On 22 March 2001, to mark a full year of broadcasts, Khabar 2 increased its airtime from four hours to seven, owing to the success of the project. Signal reached Say Otes in southwestern Kazakhstan thanks to a US$6,000 payment for KazTransOil to install satellite relay equipment to relay the channel terrestrially in the area.

The channel almost merged with the ailing Qazaqstan-1 in October 2001, per a plan by Dariga Nazarbayeva to merge the two state channels for efficiency. The Qazaqstan-1 viewing audience began to watch the channel more at the time of the merger announcement in order to save it. The name of the merged channel would be simply Qazaqstan. It moved to new premises on 19 February 2002, while also improving its technical equipment. Its second anniversary on 22 March would be marked with another expansion, from seven horus to eleven.

===El Arna's first phase===
Days ahead of the planned expansion, Khabar announced that it would rename Khabar 2 as El Arna effective 22 March. The change also affected its contents: instead of being the educational channel it was at the time of launch, it was positioned as an entertainment channel for Kazakhs of all ages and backgrounds. This consisted largely of a new line of original programs and dubbed feature filmes to attract the youth. Most importantly, the new model (based on ORT) withdrew the single-language approach and became a bilingual channel, in Kazakh and Russian. At least 50% of the programming would remain in Kazakh due to new media laws. There were also plans to air telenovelas from Latin America, Russia and Turkey, while cutting the amount of European and American films seen on the network.

In September, the main Khabar channel started airing some of El Arna's programs. Khabar had wider coverage, including in rural areas, while El Arna was received in 44% of the country (Khabar reached 84%). El Arna's coverage was mainly limited to regional capitals except Pavlodar.

===Reformat===
In 2008, president Nursultan Nazarbayev announced the reconversion into a culture, sports and youth channel. This caused a change to its format, as well as coverage of the 2008 Summer Olympics and boxing tournaments, plus a sports news program. The new phase also included a package of BBC miniseries, such as The Aristocrats, David Copperfield and Bleak House, which were seen with good critical acclaim from the local audience. Its original productions were also reconfigured to cater the new schedule.

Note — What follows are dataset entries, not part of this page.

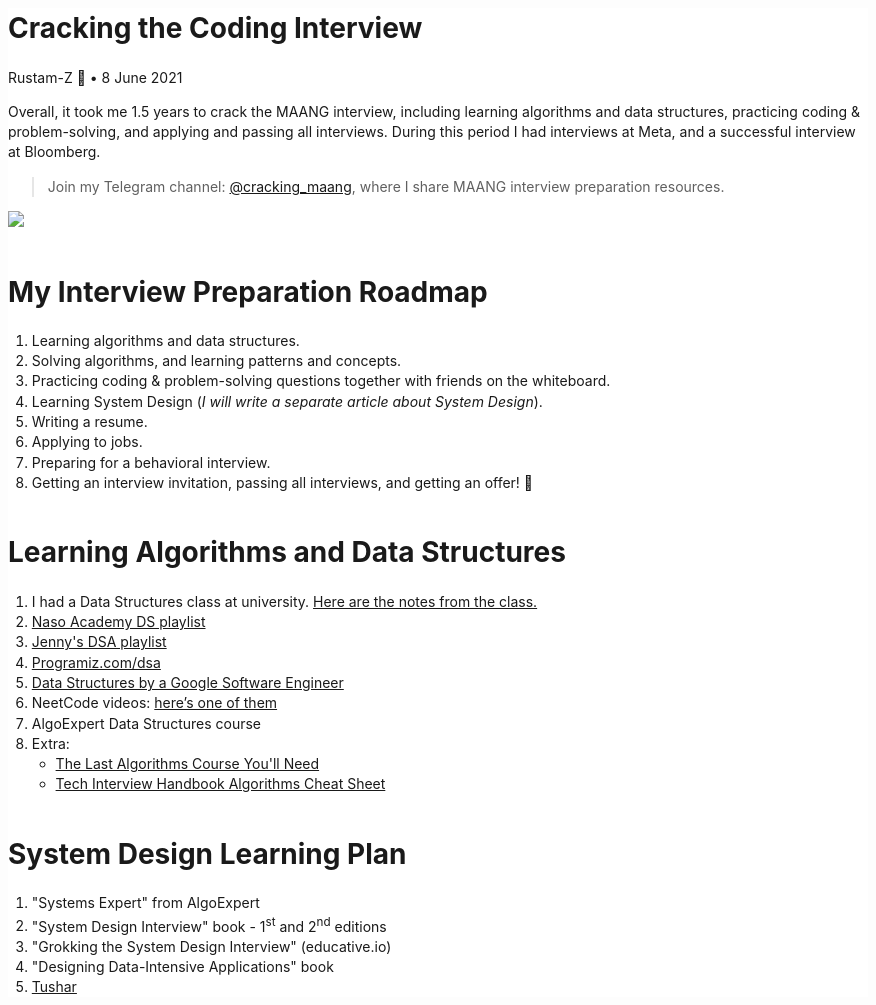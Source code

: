 # Cracking the Coding Interview 

Rustam-Z 🚀 • 8 June 2021

Overall, it took me 1.5 years to crack the MAANG interview, including learning algorithms and data structures, practicing coding & problem-solving, and applying and passing all interviews. During this period I had interviews at Meta, and a successful interview at Bloomberg. 

> Join my Telegram channel: [@cracking_maang](https://t.me/cracking_maang), where I share MAANG interview preparation resources.

<img src="_resources/ctci.jpg">

# My Interview Preparation Roadmap 
1. Learning algorithms and data structures.
2. Solving algorithms, and learning patterns and concepts.
3. Practicing coding & problem-solving questions together with friends on the whiteboard.
4. Learning System Design (*I will write a separate article about System Design*).
5. Writing a resume. 
6. Applying to jobs.
7. Preparing for a behavioral interview.
8. Getting an interview invitation, passing all interviews, and getting an offer! 🍾

# Learning Algorithms and Data Structures  
1. I had a Data Structures class at university. [Here are the notes from the class.](https://github.com/Rustam-Z/data-structures-and-algorithms)
2. [Naso Academy DS playlist](https://www.youtube.com/playlist?list=PLBlnK6fEyqRj9lld8sWIUNwlKfdUoPd1Y)
3. [Jenny's DSA playlist](https://www.youtube.com/playlist?list=PLdo5W4Nhv31bbKJzrsKfMpo_grxuLl8LU)
4. [Programiz.com/dsa](https://www.programiz.com/dsa)
5. [Data Structures by a Google Software Engineer](https://www.youtube.com/playlist?list=PLDV1Zeh2NRsB6SWUrDFW2RmDotAfPbeHu)
6. NeetCode videos: [here’s one of them](https://youtu.be/uhYq27iSk9s?feature=shared)
7. AlgoExpert Data Structures course
8. Extra:
    - [The Last Algorithms Course You'll Need](https://frontendmasters.com/courses/algorithms/introduction/)
    - [Tech Interview Handbook Algorithms Cheat Sheet](https://www.techinterviewhandbook.org/algorithms/study-cheatsheet/)


# System Design Learning Plan
1. "Systems Expert" from AlgoExpert
2. "System Design Interview" book - 1<sup>st</sup> and 2<sup>nd</sup> editions
3. "Grokking the System Design Interview" (educative.io)
4. "Designing Data-Intensive Applications" book
5. [Tushar](https://www.youtube.com/user/tusharroy2525/playlists)
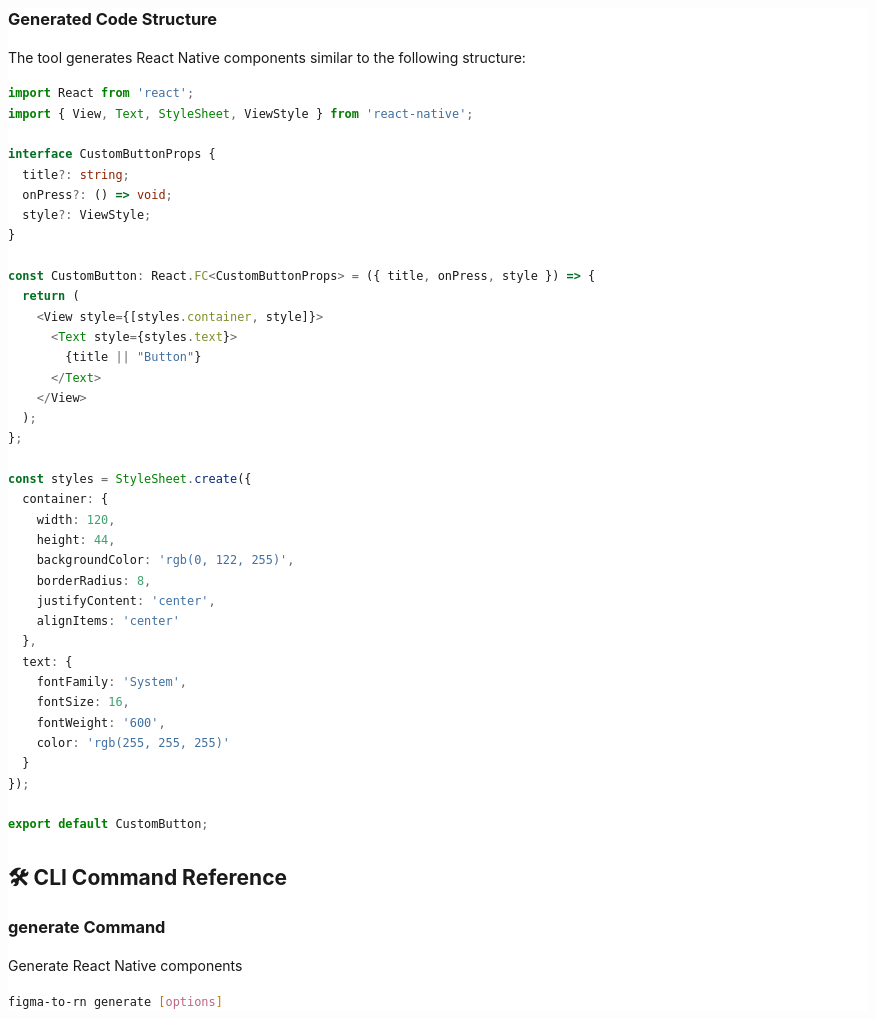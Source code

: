 ### Generated Code Structure

The tool generates React Native components similar to the following structure:

```typescript
import React from 'react';
import { View, Text, StyleSheet, ViewStyle } from 'react-native';

interface CustomButtonProps {
  title?: string;
  onPress?: () => void;
  style?: ViewStyle;
}

const CustomButton: React.FC<CustomButtonProps> = ({ title, onPress, style }) => {
  return (
    <View style={[styles.container, style]}>
      <Text style={styles.text}>
        {title || "Button"}
      </Text>
    </View>
  );
};

const styles = StyleSheet.create({
  container: {
    width: 120,
    height: 44,
    backgroundColor: 'rgb(0, 122, 255)',
    borderRadius: 8,
    justifyContent: 'center',
    alignItems: 'center'
  },
  text: {
    fontFamily: 'System',
    fontSize: 16,
    fontWeight: '600',
    color: 'rgb(255, 255, 255)'
  }
});

export default CustomButton;
```

## 🛠️ CLI Command Reference

### generate Command
Generate React Native components

```bash
figma-to-rn generate [options]
```
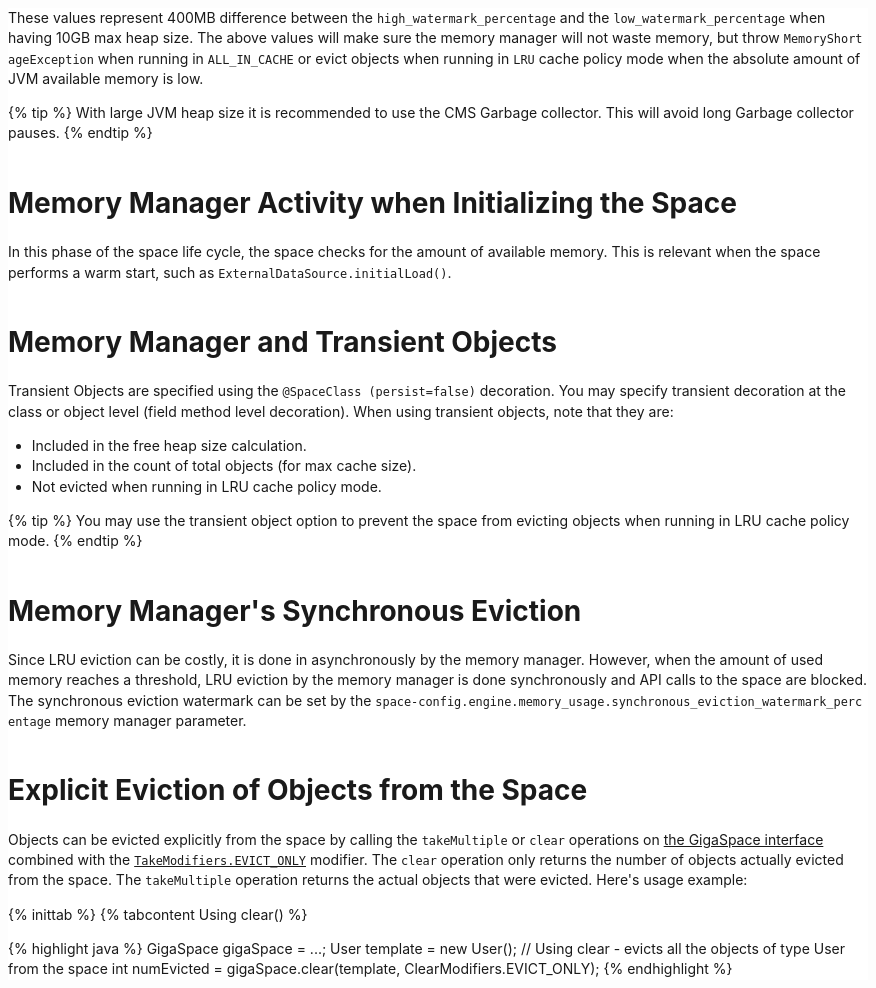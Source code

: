 These values represent 400MB difference between the `high_watermark_percentage` and the `low_watermark_percentage` when having 10GB max heap size. The above values will make sure the memory manager will not waste memory, but throw `MemoryShortageException` when running in `ALL_IN_CACHE` or evict objects when running in `LRU` cache policy mode when the absolute amount of JVM available memory is low.

{% tip %}
With large JVM heap size it is recommended to use the CMS Garbage collector. This will avoid long Garbage collector pauses.
{% endtip %}

# Memory Manager Activity when Initializing the Space

In this phase of the space life cycle, the space checks for the amount of available memory. This is relevant when the space performs a warm start, such as `ExternalDataSource.initialLoad()`.

# Memory Manager and Transient Objects

Transient Objects are specified using the `@SpaceClass (persist=false)` decoration. You may specify transient decoration at the class or object level (field method level decoration).
When using transient objects, note that they are:

- Included in the free heap size calculation.
- Included in the count of total objects (for max cache size).
- Not evicted when running in LRU cache policy mode.

{% tip %}
You may use the transient object option to prevent the space from evicting objects  when running in LRU cache policy mode.
{% endtip %}

# Memory Manager's Synchronous Eviction

Since LRU eviction can be costly, it is done in asynchronously by the memory manager. However, when the amount of used memory reaches a threshold, LRU eviction by the memory manager is done synchronously and API calls to the space are blocked. The synchronous eviction watermark can be set by the `space-config.engine.memory_usage.synchronous_eviction_watermark_percentage` memory manager parameter.

# Explicit Eviction of Objects from the Space

Objects can be evicted explicitly from the space by calling the `takeMultiple` or `clear` operations on [the GigaSpace interface](./the-gigaspace-interface.html) combined with the [`TakeModifiers.EVICT_ONLY`](http://www.gigaspaces.com/docs/JavaDoc8.0/com/j_spaces/core/client/TakeModifiers.html) modifier. The `clear` operation only returns the number of objects actually evicted from the space. The `takeMultiple` operation returns the actual objects that were evicted. Here's usage example:

{% inittab %}
{% tabcontent Using clear() %}

{% highlight java %}
GigaSpace gigaSpace = ...;
User template = new User();
// Using clear - evicts all the objects of type User from the space
int numEvicted = gigaSpace.clear(template, ClearModifiers.EVICT_ONLY);
{% endhighlight %}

Khabar shut down El Arna on 18 March 2014, following a series of rumors regarding the closure of the channel that were scheduled for March or April. The funds were relocated for 24kz, Khabar's newly launched news channel, and the production of new Kazakh movies. The channel was budgeted at 2 billion tenge, yet had an operational return of only 300 million. Little more than half of the budget was allocated for 24kz's regional correspondents, while the smaller half was allocated for film production. The team working for the channel believed that the theory where low ratings caused its closure was absurd.

===Relaunch===
Three years after being shut down by Khabar, the channel was revived on 27 March 2017, this time as a movie channel. The relaunch was largely due to a flood of foreign TV series hitting prominent Kazakh TV networks. Unlike the previous iteration, the channel was not available terrestrially, but rather on cable and satellite. The relaunch was marked with the airing of the film An-aga. On 27 March 2022, the channel's format changed again, making the channel aimed at the youth, like it was when it was a terrestrial channel. Seventeen new programs were announced, including TED Talks, game shows, talk shows, IT programming and esports. The rest of the line-up would consist of films and TV series.

On 11 March 2025, the Minister of Culture and Information Aida Balayeva announced that El Arna would shut down effective 1 May and that some of its relevant programs would move to Khabar. The shutdown took into consideration changes to the Kazakh media landscape and also optimizing state resources. The funds used for the channel were reallocated for Khabar and 24kz.